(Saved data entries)

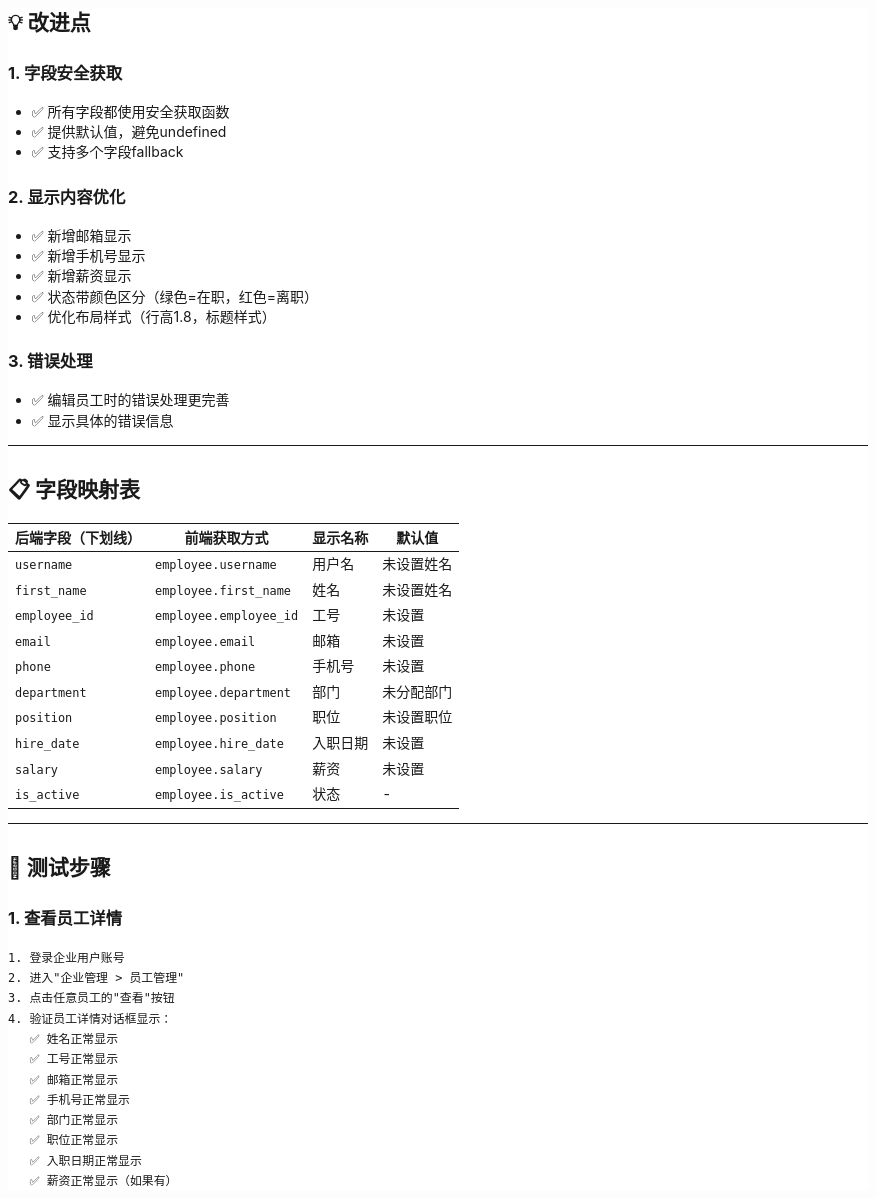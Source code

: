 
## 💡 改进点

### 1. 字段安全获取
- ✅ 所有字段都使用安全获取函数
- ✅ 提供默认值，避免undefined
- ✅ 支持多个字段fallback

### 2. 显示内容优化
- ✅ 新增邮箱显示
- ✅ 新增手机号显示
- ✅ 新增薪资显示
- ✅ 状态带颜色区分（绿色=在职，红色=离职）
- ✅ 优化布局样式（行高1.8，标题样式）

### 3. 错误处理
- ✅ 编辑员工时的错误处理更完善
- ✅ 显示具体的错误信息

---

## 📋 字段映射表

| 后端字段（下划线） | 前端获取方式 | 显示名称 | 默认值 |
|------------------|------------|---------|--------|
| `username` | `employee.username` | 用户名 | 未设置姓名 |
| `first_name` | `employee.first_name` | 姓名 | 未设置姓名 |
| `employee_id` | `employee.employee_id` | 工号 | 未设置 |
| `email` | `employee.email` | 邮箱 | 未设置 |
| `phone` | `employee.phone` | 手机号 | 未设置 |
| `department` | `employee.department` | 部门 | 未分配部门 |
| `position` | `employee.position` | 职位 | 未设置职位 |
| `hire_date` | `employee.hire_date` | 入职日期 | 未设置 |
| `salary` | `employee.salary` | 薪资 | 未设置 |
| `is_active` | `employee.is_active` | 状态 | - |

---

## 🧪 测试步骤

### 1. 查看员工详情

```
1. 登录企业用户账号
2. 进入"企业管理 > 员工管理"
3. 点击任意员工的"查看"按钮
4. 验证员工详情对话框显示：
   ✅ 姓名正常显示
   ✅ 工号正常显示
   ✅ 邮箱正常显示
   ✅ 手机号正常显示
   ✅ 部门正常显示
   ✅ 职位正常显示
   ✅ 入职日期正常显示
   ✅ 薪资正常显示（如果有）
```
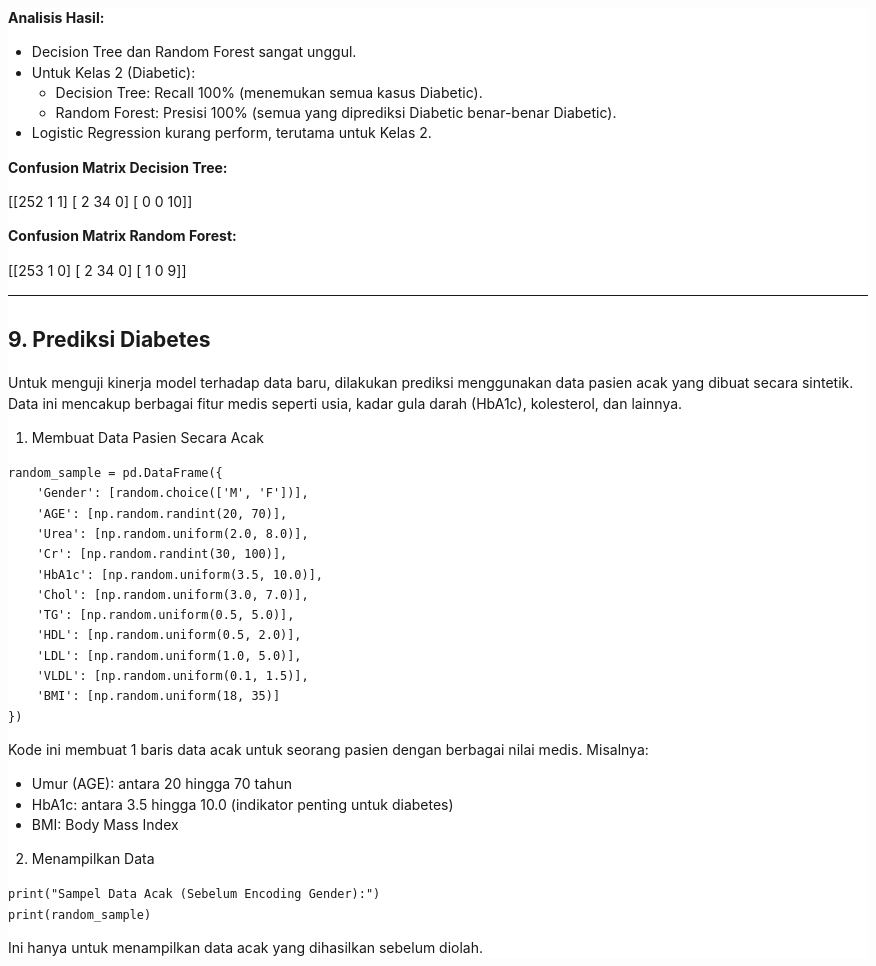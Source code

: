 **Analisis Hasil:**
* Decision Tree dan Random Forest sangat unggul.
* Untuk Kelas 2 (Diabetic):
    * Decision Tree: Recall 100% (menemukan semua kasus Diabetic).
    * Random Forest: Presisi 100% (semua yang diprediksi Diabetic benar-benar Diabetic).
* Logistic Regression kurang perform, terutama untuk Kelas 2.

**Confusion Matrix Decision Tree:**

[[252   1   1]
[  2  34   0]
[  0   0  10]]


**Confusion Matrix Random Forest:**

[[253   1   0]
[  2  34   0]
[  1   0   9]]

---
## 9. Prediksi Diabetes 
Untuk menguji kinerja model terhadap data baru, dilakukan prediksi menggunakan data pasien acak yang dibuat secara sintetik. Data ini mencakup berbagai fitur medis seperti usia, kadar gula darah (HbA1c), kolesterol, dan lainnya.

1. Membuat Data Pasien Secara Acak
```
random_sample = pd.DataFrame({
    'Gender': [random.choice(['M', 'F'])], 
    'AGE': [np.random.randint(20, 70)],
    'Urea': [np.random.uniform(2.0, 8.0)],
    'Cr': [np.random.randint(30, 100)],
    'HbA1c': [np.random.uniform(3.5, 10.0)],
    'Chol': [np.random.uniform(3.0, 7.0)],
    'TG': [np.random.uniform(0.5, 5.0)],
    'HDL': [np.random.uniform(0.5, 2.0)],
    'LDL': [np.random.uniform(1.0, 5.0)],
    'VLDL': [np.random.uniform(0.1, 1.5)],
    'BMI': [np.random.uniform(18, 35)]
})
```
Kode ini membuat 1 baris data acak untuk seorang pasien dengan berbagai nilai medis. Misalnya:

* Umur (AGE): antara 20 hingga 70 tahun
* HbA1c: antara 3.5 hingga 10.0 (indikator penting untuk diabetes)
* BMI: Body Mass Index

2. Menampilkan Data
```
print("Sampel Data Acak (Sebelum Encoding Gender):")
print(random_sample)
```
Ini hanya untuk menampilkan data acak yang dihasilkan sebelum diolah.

---

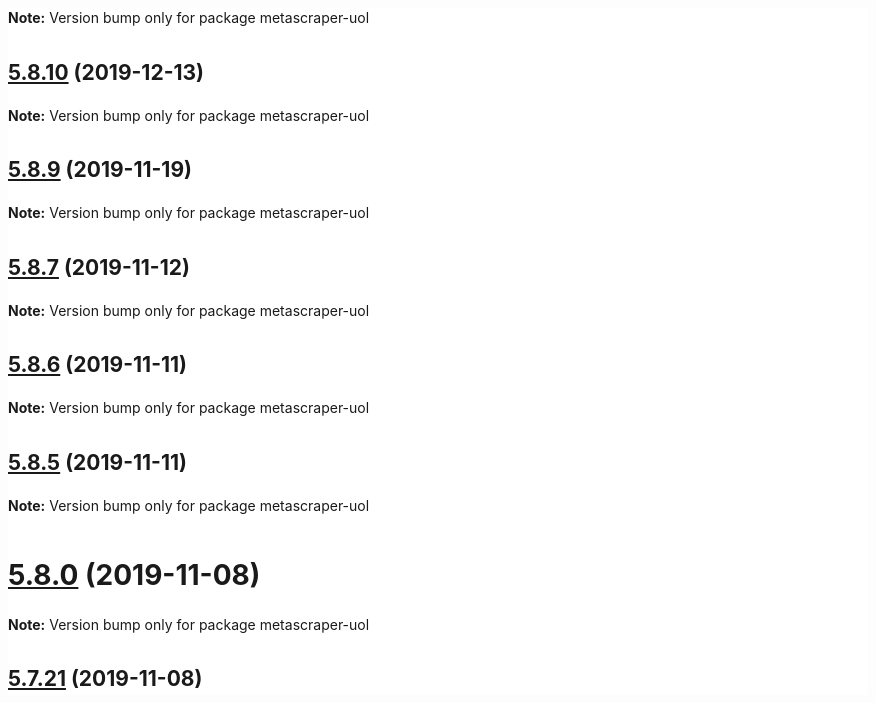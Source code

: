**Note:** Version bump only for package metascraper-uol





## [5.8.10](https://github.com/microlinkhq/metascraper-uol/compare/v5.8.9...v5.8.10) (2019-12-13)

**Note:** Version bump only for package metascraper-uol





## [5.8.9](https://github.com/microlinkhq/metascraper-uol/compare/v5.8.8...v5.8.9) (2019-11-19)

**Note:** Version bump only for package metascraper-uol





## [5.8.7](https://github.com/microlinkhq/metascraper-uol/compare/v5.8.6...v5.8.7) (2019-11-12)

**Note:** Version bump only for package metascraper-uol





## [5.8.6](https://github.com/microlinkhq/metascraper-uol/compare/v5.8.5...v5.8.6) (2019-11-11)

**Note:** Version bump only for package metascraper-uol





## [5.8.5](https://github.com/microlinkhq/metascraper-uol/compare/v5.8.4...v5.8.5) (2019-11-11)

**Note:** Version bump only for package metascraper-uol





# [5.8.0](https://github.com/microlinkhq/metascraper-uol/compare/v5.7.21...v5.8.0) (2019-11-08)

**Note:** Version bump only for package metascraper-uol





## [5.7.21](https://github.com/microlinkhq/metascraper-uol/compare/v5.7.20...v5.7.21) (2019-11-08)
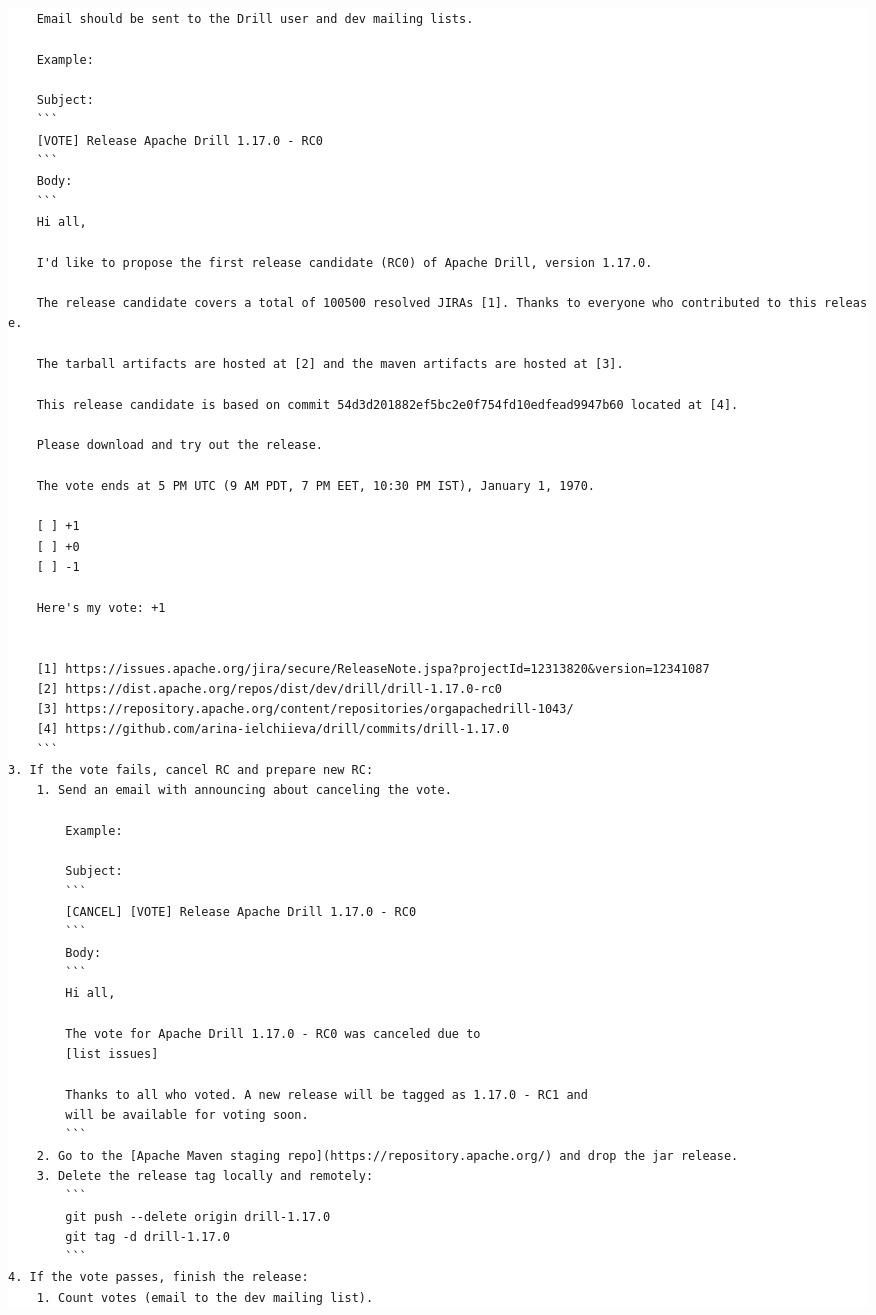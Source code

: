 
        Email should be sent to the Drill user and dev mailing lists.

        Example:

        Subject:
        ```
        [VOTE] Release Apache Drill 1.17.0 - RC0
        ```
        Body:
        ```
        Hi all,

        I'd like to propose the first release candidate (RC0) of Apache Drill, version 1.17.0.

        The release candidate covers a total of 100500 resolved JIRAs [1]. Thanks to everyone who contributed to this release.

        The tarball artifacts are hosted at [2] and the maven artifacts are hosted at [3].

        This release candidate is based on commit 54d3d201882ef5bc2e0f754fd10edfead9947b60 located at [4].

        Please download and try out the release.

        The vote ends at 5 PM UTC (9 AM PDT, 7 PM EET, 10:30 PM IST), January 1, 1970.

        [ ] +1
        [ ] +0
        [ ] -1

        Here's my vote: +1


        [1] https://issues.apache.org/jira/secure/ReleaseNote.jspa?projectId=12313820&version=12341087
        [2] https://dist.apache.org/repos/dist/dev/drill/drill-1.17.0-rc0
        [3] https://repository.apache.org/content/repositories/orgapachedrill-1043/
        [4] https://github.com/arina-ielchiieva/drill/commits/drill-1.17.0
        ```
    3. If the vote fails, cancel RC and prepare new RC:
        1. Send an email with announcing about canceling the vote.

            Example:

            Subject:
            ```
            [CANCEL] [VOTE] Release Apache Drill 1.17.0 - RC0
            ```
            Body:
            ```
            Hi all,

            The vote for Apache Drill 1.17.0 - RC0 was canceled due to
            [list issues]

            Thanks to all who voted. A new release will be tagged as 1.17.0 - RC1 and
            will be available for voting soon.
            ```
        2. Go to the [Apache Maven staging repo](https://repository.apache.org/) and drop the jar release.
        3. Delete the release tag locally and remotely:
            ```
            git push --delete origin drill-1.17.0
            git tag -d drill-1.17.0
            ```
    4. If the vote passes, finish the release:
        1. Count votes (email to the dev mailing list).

== PROBLEM TO SOLVE ==
Of all the lines above, tally those with the word "issues". Write the total only.

== TASK SOLUTION ==
2